Sunday, February 17, 2013

Facing Your Fears

Yesterday was a second workshop for my friend's book promotion.  It was about facing your fears. Earlier in the week, I had asked my daughter if she would go with me.  She said she would.  Friday night I reminded her.  Her response was,"Yes."  She asked me who would be there, and some other questions.  I knew she was getting nervous.  She is afraid of questions she might get asked.  "How are you?"  and "What are you doing?"  have become like magnifying glass sledgehammers to her.  She is so afraid, still, that she needs to be on the path that everyone else is on, that, it makes her avoid people, I think. Anyway, I wasn't going to argue if she changed her mind, though I was praying that she would still go.  The speaker is interesting and has a good way of presenting ideas. 

The talk was at 10:30.  It was 9:00 and she wasn't up yet, so I went upstairs to wake her.  I tried several times, but she wouldn't wake up.  I tried, again, at 9:40.  She did wake up, but said she had to take a shower, when was I leaving?  I told her that she would have about half an hour to get ready.  I new this might happen.  I do think she wanted to go, but I also think that she was dragging her feet in the beginning, because she was afraid.  We ended up leaving the house around 10:25 and arrived at the library where it was being held at 10:50.  As we were walking up the stairs, she made the comment about the time.  Initially, I did think, "We're too late, may as well turn around."  But that inner voice, I think, was working on my legs, and I just kept walking.  "Are we going to make a big scene going in?"  she whispered to me.  I think it was her last small attempt to turn around.  "No," I whispered back, and pushed open the door.  We walked in, and found seats.  The writer was  in the back where we were, and as my daughter was sitting down, she looked over and waved.  My daughter smiled and waved back. 

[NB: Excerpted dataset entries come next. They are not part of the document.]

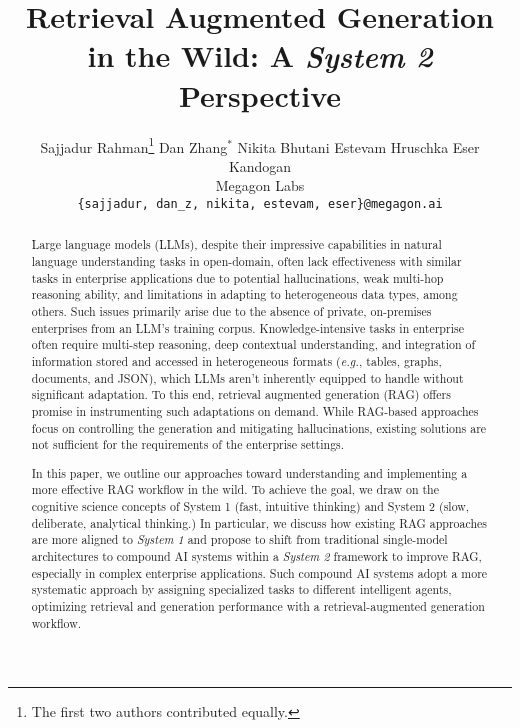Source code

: \documentclass[11pt,dvipsnames]{article}
\newcommand{\eg}{{\itshape e.g.}, }
\begin{document}
\title{Retrieval Augmented Generation in the Wild: A \emph{System 2} Perspective}

\author{Sajjadur Rahman\footnote{The first two authors contributed equally.} \quad Dan Zhang$^*$ \quad Nikita Bhutani \quad Estevam Hruschka \quad Eser Kandogan\\
Megagon Labs\\
\texttt{\{sajjadur, dan\_z, nikita, estevam, eser\}@megagon.ai}
}

\maketitle

\begin{abstract}
Large language models (LLMs), despite their impressive capabilities in natural language understanding tasks in open-domain, often lack effectiveness with similar tasks in enterprise applications due to potential hallucinations, weak multi-hop reasoning ability, and limitations in adapting to heterogeneous data types, among others. Such issues primarily arise due to the absence of private, on-premises enterprises from an LLM's training corpus. Knowledge-intensive tasks in enterprise often require multi-step reasoning, deep contextual understanding, and integration of information stored and accessed in heterogeneous formats (\eg tables, graphs, documents, and JSON), which LLMs aren't inherently equipped to handle without significant adaptation.
To this end, retrieval augmented generation (RAG) offers promise in instrumenting such adaptations on demand. 
While RAG-based approaches focus on controlling the generation and mitigating hallucinations, existing solutions are not sufficient for the requirements of the enterprise settings. 

In this paper, we outline our approaches toward understanding and implementing a more effective RAG workflow in the wild. To achieve the goal, we draw on the cognitive science concepts of System 1 (fast, intuitive thinking) and System 2 (slow, deliberate, analytical thinking.) In particular, we discuss how existing RAG approaches are more aligned to \emph{System 1} and propose to shift from traditional single-model architectures to compound AI systems within a \emph{System 2} framework to improve RAG, especially in complex enterprise applications. 
Such compound AI systems adopt a more systematic approach by assigning specialized tasks to different intelligent agents, optimizing retrieval and generation performance with a retrieval-augmented generation workflow. 
\end{abstract}
\end{document}
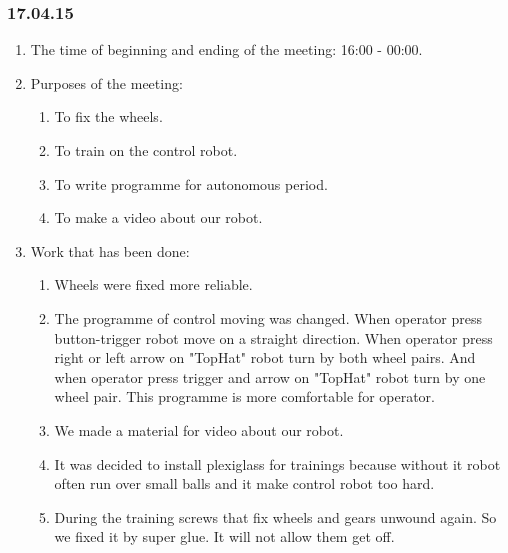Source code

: \subsubsection{17.04.15}
\begin{enumerate}
	
	\item The time of beginning and ending of the meeting: 16:00 - 00:00.
	
	\item Purposes of the meeting: 
	\begin{enumerate}
		
		\item To fix the wheels.
		
		\item To train on the control robot.
		
		\item To write programme for autonomous period.
		
        \item To make a video about our robot.
		
	\end{enumerate}

	\item Work that has been done:
	\begin{enumerate}
		
		\item Wheels were fixed more reliable.
		
		\item The programme of control moving was changed. When operator press button-trigger robot move on a straight direction. When operator press right or left arrow on "TopHat" robot turn by both wheel pairs. And when operator press trigger and arrow on "TopHat" robot turn by one wheel pair. This programme is more comfortable for operator.
		
        \item We made a material for video about our robot.
        
        \item It was decided to install plexiglass for trainings because without it robot often run over small balls and it make control robot too hard.
        
        \item During the training screws that fix wheels and gears unwound again. So we fixed it by super glue. It will not allow them get off.
        
	\end{enumerate}
	

\end{enumerate}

As always with me, when I am listening to someone with a good teaching, that I know applies to what the person I'm sitting with is going through, I spend the first few minutes, kind of straining my ears.  I think I do this as a way of 'listening for them.'  I am so eager for them to hear it all, that I try to hear if they are listening!  When I do that, I find that I can't focus on the information that I also need to hear.  I am a fearful person on the inside.  I worry about a lot.  I needed to hear this, too. Of course, I was so fearful that she would decide not to come, I completely forgot a paper and pen on which to write points down.  So, I have to rely on my memory.

Here are some points that she made:


Fear is heavy.  If you are too fearful and carry fear around, you probably feel tired and exhausted. 

Fear takes harbor in your stomach area.  That is way so many people can have intestinal and stomach issues if they are fearful, because it 'resides' there.  Fear can take up space in your body. 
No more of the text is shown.